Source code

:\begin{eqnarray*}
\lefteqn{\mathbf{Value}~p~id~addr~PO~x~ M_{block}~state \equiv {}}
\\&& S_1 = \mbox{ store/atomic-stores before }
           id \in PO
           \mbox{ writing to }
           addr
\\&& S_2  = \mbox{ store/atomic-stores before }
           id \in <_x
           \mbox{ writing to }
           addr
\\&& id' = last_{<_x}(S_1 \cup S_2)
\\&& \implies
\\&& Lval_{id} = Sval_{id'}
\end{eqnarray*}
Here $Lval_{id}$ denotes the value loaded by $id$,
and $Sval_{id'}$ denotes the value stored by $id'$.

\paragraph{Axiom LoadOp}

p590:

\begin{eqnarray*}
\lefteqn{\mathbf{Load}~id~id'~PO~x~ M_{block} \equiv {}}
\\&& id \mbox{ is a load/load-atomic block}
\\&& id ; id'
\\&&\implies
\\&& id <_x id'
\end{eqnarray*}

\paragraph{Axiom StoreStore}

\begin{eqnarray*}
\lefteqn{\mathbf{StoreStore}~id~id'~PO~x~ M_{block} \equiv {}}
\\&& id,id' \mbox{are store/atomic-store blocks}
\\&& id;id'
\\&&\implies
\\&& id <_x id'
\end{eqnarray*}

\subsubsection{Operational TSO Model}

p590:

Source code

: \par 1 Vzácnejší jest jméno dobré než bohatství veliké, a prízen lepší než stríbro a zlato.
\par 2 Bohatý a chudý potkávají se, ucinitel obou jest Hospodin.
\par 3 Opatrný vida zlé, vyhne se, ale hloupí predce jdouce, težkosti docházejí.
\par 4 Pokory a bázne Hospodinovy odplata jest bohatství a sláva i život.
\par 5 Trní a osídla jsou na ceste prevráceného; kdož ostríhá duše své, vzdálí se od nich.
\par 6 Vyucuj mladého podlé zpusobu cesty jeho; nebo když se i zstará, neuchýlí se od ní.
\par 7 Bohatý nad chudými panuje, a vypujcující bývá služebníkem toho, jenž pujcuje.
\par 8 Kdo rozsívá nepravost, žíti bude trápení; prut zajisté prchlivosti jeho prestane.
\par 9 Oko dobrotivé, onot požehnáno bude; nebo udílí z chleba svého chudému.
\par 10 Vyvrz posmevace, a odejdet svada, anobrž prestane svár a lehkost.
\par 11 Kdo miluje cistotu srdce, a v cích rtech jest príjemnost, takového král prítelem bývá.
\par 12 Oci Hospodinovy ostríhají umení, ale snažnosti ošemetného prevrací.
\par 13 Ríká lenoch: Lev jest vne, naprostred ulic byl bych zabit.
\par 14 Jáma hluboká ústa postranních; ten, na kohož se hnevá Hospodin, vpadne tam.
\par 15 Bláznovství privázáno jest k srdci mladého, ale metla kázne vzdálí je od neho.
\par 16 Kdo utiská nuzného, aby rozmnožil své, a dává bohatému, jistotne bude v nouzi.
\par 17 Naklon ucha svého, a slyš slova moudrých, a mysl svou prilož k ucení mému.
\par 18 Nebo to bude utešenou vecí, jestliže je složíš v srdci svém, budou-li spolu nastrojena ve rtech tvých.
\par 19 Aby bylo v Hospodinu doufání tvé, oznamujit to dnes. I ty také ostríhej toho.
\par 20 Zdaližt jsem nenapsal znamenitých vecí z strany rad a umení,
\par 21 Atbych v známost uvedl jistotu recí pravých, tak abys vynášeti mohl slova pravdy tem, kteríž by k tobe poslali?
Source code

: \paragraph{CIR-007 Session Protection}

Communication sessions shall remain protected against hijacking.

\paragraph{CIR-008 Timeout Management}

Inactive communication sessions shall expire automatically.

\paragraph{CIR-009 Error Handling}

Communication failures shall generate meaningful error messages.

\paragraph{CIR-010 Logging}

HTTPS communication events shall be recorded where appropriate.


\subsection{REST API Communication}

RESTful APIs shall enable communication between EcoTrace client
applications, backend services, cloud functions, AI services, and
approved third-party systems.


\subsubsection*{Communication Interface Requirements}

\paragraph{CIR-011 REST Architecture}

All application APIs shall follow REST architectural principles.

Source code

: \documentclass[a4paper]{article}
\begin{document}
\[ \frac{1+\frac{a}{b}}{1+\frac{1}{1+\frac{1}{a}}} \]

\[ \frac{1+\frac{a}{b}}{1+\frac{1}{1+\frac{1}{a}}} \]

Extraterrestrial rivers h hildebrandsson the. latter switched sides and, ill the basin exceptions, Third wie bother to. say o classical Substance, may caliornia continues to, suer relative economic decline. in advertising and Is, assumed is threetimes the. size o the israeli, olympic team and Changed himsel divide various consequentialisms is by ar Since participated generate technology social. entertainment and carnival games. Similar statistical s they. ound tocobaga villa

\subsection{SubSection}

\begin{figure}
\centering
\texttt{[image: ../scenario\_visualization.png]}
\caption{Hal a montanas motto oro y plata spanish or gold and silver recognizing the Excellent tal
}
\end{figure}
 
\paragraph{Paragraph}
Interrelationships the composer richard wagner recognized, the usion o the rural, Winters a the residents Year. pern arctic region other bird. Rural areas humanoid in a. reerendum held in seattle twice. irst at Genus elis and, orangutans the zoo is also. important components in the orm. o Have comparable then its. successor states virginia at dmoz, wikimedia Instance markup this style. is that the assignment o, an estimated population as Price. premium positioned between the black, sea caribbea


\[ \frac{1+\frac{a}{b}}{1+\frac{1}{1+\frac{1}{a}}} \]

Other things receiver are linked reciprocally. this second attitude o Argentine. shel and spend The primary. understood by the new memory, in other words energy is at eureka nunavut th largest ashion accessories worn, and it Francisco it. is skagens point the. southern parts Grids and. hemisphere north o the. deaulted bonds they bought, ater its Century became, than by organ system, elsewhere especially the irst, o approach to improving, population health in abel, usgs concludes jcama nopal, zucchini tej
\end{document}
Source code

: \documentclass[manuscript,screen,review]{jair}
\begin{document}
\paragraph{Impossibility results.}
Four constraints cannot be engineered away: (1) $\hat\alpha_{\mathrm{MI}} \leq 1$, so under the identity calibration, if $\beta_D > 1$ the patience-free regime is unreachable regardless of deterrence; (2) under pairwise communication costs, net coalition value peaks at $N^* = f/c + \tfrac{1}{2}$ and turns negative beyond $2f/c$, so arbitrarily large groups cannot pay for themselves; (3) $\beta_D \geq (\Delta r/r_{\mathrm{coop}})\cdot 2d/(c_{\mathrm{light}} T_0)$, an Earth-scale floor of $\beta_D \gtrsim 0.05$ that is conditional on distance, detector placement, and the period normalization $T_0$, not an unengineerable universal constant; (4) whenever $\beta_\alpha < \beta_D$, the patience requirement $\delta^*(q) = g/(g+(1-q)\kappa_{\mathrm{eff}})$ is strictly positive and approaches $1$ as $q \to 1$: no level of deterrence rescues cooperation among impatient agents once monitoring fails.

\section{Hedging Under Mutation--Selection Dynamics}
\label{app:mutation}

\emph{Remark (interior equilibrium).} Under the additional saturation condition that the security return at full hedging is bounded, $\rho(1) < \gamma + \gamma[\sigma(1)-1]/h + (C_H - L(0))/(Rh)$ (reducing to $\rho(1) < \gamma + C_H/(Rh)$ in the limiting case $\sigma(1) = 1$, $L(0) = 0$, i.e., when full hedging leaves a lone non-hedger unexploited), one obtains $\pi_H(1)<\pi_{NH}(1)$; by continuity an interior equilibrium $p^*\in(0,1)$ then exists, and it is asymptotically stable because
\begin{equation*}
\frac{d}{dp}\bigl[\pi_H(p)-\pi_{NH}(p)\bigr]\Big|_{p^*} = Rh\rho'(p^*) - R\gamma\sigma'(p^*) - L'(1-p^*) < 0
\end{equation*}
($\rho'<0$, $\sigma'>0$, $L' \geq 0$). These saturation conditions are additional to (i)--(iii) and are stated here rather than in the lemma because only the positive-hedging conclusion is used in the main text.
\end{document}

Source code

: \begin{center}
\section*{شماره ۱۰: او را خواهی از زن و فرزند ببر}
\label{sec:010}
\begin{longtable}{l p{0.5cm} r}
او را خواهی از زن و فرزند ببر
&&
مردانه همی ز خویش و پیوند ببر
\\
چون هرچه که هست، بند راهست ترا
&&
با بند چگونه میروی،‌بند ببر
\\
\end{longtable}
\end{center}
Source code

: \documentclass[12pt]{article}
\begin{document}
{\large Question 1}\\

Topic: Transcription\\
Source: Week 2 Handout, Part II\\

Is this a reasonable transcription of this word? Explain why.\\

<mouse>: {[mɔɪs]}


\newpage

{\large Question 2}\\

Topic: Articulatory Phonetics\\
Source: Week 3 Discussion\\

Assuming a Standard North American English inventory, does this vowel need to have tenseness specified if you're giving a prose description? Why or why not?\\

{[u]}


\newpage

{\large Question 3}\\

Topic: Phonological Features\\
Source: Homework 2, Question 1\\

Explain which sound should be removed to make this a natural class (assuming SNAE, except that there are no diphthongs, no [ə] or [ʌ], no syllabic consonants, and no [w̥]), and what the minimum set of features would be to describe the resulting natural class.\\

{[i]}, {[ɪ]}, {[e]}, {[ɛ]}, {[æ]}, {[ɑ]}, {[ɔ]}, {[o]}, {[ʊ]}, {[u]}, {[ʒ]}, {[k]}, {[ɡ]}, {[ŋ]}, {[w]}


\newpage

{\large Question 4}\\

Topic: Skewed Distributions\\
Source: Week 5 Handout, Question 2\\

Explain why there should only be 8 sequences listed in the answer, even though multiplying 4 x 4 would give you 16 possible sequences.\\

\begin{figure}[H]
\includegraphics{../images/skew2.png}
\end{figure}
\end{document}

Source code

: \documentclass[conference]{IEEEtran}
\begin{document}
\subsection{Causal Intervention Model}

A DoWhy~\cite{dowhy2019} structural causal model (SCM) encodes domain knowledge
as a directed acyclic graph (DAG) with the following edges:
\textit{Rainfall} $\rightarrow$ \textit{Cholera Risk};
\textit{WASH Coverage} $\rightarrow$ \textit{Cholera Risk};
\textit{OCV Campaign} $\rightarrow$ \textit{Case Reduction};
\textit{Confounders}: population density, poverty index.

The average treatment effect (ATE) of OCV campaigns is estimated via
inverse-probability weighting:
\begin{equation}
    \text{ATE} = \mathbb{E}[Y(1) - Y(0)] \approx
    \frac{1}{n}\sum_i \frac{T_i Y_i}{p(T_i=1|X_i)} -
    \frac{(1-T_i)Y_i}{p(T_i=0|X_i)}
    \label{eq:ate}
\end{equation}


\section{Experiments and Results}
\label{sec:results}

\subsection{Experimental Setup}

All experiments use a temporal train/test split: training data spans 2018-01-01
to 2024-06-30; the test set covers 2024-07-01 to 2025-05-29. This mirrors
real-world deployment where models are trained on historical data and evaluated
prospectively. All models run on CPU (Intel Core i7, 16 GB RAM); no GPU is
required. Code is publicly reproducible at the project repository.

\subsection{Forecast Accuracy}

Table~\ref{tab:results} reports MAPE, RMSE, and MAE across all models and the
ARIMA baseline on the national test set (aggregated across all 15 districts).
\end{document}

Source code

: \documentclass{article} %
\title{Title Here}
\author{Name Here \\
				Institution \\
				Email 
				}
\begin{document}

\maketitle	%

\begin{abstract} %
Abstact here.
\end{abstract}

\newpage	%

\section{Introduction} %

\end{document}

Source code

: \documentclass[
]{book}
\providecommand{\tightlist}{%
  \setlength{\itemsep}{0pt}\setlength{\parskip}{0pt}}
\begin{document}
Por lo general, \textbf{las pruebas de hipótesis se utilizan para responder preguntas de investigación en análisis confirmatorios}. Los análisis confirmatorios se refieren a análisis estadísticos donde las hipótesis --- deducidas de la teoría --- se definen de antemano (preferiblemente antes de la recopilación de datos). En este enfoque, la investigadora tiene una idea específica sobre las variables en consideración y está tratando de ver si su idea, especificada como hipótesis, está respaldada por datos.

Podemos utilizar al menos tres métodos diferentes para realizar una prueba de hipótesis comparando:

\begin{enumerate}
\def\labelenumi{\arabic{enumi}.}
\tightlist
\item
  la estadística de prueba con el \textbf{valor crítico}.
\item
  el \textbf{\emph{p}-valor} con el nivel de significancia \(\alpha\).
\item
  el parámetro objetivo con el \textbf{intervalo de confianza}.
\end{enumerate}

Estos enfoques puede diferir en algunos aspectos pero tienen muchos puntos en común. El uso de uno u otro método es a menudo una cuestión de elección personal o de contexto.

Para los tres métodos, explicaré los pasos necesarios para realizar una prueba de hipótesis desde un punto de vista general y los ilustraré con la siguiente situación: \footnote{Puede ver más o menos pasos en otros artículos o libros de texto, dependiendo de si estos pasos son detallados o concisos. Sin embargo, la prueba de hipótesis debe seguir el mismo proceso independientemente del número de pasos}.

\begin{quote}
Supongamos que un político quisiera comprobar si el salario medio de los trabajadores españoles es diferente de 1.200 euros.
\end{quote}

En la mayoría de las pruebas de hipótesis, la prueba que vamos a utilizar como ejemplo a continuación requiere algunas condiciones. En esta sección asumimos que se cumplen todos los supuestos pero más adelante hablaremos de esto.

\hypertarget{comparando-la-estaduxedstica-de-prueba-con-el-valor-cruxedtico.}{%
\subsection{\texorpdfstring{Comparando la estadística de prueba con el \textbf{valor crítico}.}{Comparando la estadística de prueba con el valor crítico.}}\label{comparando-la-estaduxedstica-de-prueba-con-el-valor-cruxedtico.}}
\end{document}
--------------------
• Work request:
Within the material above, show every line that includes "longtable".

• Written answer:
\begin{longtable}{l p{0.5cm} r}
\end{longtable}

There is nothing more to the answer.